May 20
On a normal day you might draw Mort. Or Marty. Or Myron. But today is Draw Mohammed day. So get busy! Entry form follows!
The idea is to spread the risk – they can’t behead everybody – right? Or can they?
I can’t draw worth a lick, and a stick figure Mohammed I’m capable of might inspire a shaving cut more than a beheading. But what I can EMPHATICALLY say is that a religion that beheads due to cartoons isn’t one we should permit in our country.
Islam isn’t a “Great” religion – it is a dangerous religion that the USA should strive to keep from spreading within our borders. That means preventing any further Muslim immigration, and evicting non-citizen Muslims that reside here now.
May 20th, 2010 at 10:05 am
And where, pray tell, is the line?
Obviously Muslims should be expelled because they have a religion of violence. Similarly obvious is the necessity to expel catholics. We can’t simply let that whole inquisition thing die, can we?
Well, Now that I think about it, Protestants have been a little testy too with all those militia, and the Mormons had that little Mountain Meadow thing. Better kick them all out.
Come to think of it, Atheists could be considered a religion of sorts, and look at all the murder and dictatorships that have been placed under the flag of “anti-religion”. Out with the godless!
Do I need to move on to Hindus, Jews, Native Americans and Bhuddists or have I made my point?
Freedom of Religion under the law can not just extend to the religions we like or the freedom is meaningless.
For those who threaten or commit violence over something as asinine as cartoons then we have laws for that.
I disagree with Islam on nearly every level of the religion. I believe it is a religion which encourages and promotes violence. The “peace” that Islam seeks can only be achieved through the conversion or destruction of every other faith. But I cannot tell my government in one breath to defend my freedom while in another tell them to attack a religion.
May 20th, 2010 at 10:37 am
D E has a broad view of our Constitution. The Founders knew the history of burning at the stake, torture racks, the Thirty Years War and Peace of Westphalia, the Turks at the gates of Vienna, the Moors in Spain, and all the other religious horrors of life in the millennium before 1787. They intended that the USG would not get involved in any religious quarrels. Every unslaved resident (before we had citizenship) was free to believe and worship according to individual conscience. We call that liberty, something we cried for even as we endorsed slavery.
May 20th, 2010 at 10:57 am
Freedom of religion applies to citizens, not immigrants.
As the saying goes… the Constitution isn’t a suicide pact.
DE also needs to read what I write. Specifically. It’s all there, on purpose, to a single effect.
May 20th, 2010 at 12:02 pm
I did read what you said.
The federal government rarely, if ever, respects the lines drawn for it. Can you honestly tell me that if we managed to get such a rule past, that you don’t see what I see, that the federal government would use it as justification to begin violating the rights of citizens?
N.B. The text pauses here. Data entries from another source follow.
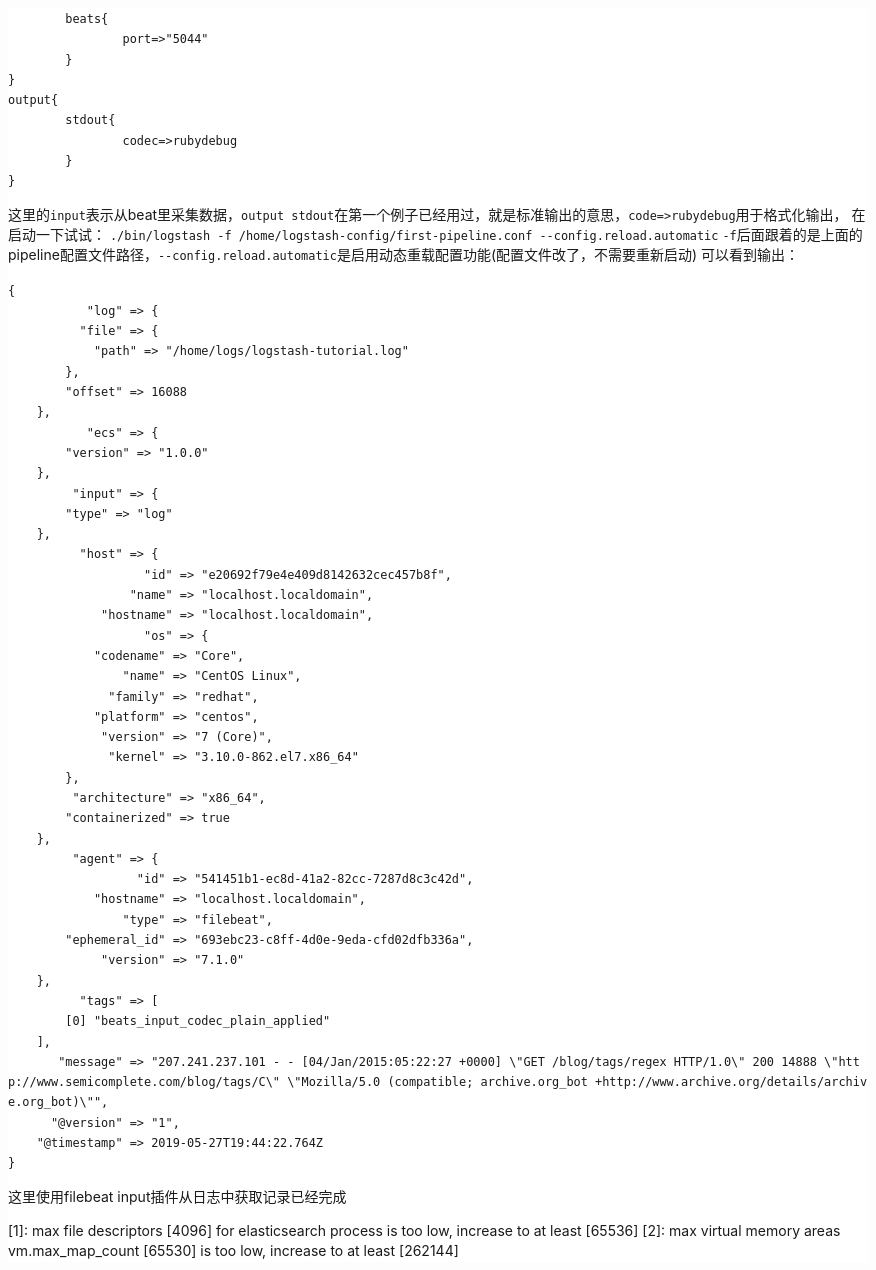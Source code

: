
 ```
        beats{
                port=>"5044"
        }
}
output{
        stdout{
                codec=>rubydebug
        }
}

```
这里的`input`表示从beat里采集数据，`output stdout`在第一个例子已经用过，就是标准输出的意思，`code=>rubydebug`用于格式化输出，
在启动一下试试：
`./bin/logstash -f /home/logstash-config/first-pipeline.conf --config.reload.automatic`
`-f`后面跟着的是上面的pipeline配置文件路径，`--config.reload.automatic`是启用动态重载配置功能(配置文件改了，不需要重新启动)
可以看到输出：
```
{
           "log" => {
          "file" => {
            "path" => "/home/logs/logstash-tutorial.log"
        },
        "offset" => 16088
    },
           "ecs" => {
        "version" => "1.0.0"
    },
         "input" => {
        "type" => "log"
    },
          "host" => {
                   "id" => "e20692f79e4e409d8142632cec457b8f",
                 "name" => "localhost.localdomain",
             "hostname" => "localhost.localdomain",
                   "os" => {
            "codename" => "Core",
                "name" => "CentOS Linux",
              "family" => "redhat",
            "platform" => "centos",
             "version" => "7 (Core)",
              "kernel" => "3.10.0-862.el7.x86_64"
        },
         "architecture" => "x86_64",
        "containerized" => true
    },
         "agent" => {
                  "id" => "541451b1-ec8d-41a2-82cc-7287d8c3c42d",
            "hostname" => "localhost.localdomain",
                "type" => "filebeat",
        "ephemeral_id" => "693ebc23-c8ff-4d0e-9eda-cfd02dfb336a",
             "version" => "7.1.0"
    },
          "tags" => [
        [0] "beats_input_codec_plain_applied"
    ],
       "message" => "207.241.237.101 - - [04/Jan/2015:05:22:27 +0000] \"GET /blog/tags/regex HTTP/1.0\" 200 14888 \"http://www.semicomplete.com/blog/tags/C\" \"Mozilla/5.0 (compatible; archive.org_bot +http://www.archive.org/details/archive.org_bot)\"",
      "@version" => "1",
    "@timestamp" => 2019-05-27T19:44:22.764Z
}
```
这里使用filebeat input插件从日志中获取记录已经完成


[1]: max file descriptors [4096] for elasticsearch process is too low, increase to at least [65536]
[2]: max virtual memory areas vm.max_map_count [65530] is too low, increase to at least [262144]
You and I do agree on the goal: The liberty and security of U.S. citizens. I simply don’t want to be stabbed in the back with the tools of my own “security.”
My family has dealt with being denied the protection of the law due to being in the religious minority. The federal government needs to keep its grubby, corrupt hands off because with them the old axiom ‘in for a penny, in for a pound’ has particularly strong meaning.
May 20th, 2010 at 1:40 pm
Simple line – citizen or not. One even a government can understand.
May 20th, 2010 at 1:47 pm
So the entire world gets our rights? I don’t agree with that. WE need to be choosy about who we let in. It isn’t just Muslim’s I’d keep out, although they would be a good start.